Input data below:
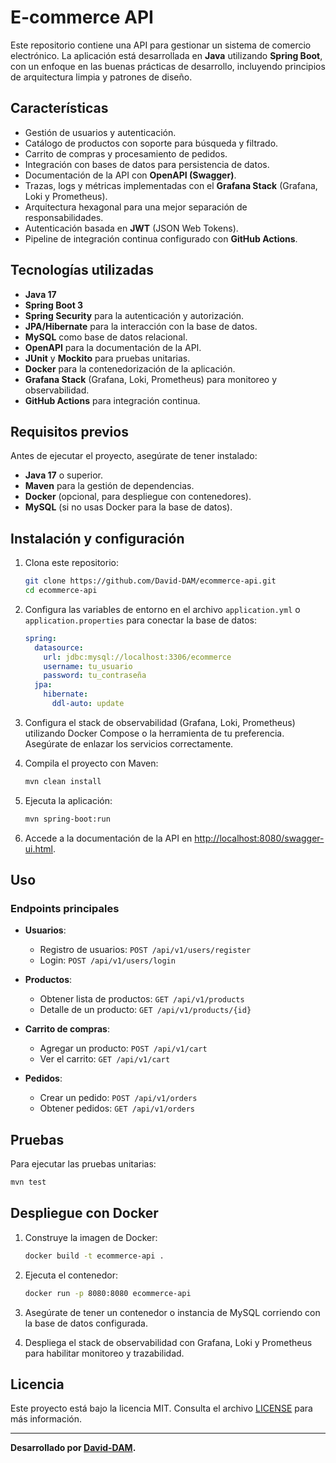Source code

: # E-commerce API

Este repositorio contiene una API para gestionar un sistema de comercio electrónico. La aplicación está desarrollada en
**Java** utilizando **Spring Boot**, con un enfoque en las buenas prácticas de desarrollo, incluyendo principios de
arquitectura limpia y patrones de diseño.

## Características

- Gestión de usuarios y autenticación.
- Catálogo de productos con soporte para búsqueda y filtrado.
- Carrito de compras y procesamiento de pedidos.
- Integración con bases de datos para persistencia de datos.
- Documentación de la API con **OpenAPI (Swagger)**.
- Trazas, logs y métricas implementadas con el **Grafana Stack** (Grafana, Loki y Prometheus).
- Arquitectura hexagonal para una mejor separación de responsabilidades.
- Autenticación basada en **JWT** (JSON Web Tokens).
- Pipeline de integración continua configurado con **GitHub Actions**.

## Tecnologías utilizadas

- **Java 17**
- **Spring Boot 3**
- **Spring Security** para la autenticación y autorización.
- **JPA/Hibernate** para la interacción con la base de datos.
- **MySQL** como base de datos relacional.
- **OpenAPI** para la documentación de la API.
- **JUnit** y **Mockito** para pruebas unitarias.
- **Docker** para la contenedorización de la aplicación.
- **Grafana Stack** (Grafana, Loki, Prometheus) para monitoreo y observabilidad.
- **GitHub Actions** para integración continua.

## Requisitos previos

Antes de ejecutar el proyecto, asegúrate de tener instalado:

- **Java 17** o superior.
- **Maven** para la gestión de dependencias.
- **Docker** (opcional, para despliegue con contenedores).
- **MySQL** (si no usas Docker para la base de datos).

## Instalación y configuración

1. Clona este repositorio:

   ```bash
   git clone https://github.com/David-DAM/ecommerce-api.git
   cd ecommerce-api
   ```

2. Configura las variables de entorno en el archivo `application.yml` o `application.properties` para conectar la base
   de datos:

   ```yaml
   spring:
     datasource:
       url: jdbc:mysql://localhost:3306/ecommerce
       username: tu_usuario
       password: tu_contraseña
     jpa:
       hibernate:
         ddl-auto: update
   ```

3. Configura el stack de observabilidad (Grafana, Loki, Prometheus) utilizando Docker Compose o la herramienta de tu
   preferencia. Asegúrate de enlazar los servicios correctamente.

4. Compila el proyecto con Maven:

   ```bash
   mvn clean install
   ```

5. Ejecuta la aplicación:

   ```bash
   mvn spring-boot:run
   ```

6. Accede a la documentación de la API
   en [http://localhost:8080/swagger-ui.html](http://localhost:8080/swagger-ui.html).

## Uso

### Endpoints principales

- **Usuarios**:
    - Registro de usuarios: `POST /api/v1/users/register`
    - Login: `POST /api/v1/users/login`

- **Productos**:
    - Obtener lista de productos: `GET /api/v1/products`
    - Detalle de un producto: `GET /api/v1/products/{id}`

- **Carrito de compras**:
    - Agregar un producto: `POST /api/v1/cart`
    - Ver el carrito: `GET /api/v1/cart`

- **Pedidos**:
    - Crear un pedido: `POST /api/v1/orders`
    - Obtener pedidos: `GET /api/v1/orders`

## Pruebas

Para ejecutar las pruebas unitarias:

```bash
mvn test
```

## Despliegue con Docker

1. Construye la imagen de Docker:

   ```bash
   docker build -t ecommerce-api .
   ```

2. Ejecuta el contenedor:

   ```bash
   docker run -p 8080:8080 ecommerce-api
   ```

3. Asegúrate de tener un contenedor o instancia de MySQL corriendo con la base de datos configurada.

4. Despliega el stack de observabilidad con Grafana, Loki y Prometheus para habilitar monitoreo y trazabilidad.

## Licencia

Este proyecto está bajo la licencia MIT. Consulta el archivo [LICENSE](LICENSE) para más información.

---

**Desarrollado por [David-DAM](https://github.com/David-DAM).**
End of Input data.
Input data below:
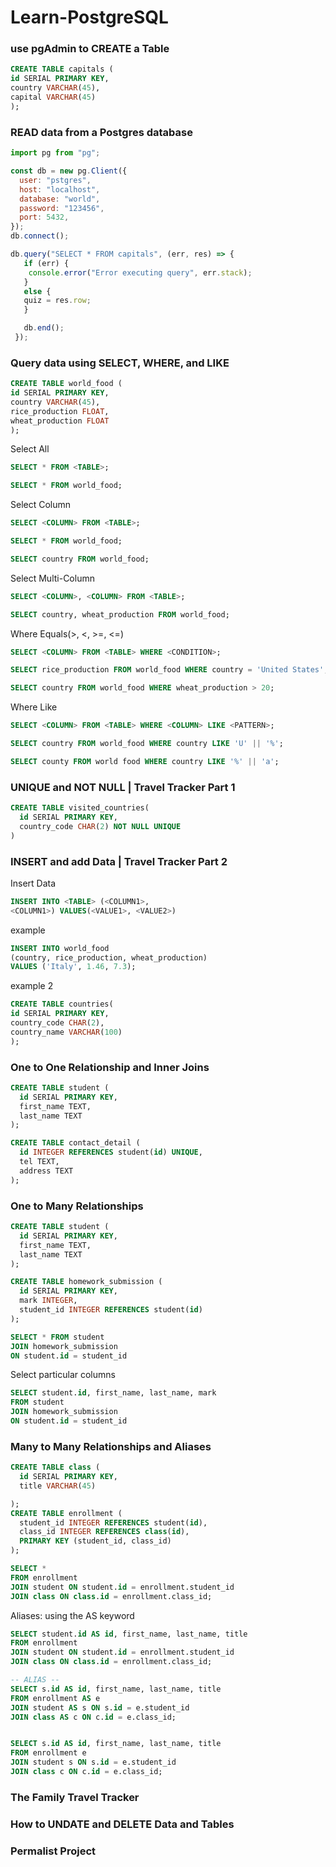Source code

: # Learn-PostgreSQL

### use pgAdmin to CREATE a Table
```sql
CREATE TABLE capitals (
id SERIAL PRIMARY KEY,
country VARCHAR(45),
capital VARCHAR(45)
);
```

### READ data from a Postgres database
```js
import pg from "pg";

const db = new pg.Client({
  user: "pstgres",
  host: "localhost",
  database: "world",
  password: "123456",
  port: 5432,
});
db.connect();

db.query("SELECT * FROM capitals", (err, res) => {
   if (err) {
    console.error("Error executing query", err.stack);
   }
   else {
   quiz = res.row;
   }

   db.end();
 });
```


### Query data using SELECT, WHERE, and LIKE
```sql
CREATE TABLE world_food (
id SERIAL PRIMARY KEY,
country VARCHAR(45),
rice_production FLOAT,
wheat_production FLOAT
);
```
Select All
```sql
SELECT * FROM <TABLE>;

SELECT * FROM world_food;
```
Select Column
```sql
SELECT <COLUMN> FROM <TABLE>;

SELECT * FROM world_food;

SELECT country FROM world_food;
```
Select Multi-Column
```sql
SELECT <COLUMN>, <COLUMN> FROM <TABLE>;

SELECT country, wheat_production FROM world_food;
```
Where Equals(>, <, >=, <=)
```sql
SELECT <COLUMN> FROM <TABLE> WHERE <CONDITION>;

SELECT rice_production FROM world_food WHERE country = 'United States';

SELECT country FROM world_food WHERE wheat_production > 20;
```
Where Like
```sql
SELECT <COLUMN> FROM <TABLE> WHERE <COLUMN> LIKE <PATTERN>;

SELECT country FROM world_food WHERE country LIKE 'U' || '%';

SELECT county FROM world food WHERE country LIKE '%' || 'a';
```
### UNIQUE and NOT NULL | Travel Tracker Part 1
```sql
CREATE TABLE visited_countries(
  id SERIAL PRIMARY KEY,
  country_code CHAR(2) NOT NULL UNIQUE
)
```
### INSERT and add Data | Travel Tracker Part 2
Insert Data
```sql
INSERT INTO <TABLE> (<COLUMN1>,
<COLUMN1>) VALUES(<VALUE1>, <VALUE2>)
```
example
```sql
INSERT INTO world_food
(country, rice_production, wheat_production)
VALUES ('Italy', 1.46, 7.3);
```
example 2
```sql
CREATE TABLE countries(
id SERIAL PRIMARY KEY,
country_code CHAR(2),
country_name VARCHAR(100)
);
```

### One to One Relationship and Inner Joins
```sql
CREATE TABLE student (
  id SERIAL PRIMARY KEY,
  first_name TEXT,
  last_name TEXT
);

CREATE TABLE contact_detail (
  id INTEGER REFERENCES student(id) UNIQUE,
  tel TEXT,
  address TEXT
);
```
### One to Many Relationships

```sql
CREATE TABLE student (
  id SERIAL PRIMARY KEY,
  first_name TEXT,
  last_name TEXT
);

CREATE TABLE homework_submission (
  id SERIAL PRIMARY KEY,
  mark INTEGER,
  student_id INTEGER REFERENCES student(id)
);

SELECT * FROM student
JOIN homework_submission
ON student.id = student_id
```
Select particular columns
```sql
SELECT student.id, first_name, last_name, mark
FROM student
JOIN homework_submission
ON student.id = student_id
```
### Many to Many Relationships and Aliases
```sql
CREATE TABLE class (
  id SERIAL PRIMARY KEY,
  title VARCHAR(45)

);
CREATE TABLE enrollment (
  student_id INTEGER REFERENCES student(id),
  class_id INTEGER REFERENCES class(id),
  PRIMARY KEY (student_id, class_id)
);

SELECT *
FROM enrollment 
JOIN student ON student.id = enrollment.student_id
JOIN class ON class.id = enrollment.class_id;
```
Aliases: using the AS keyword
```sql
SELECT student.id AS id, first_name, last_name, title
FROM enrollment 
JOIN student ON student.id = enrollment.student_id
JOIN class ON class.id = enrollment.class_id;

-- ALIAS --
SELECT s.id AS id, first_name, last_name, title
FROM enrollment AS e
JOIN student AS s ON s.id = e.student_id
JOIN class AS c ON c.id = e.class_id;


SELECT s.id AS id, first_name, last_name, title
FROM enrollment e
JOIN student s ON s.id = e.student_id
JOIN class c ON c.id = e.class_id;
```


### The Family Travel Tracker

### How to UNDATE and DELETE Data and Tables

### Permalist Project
End of Input data.
*Work to complete:*
From the data above, determine how many lines hold "FLOAT", and write only the number.

*Solved exercise:*
2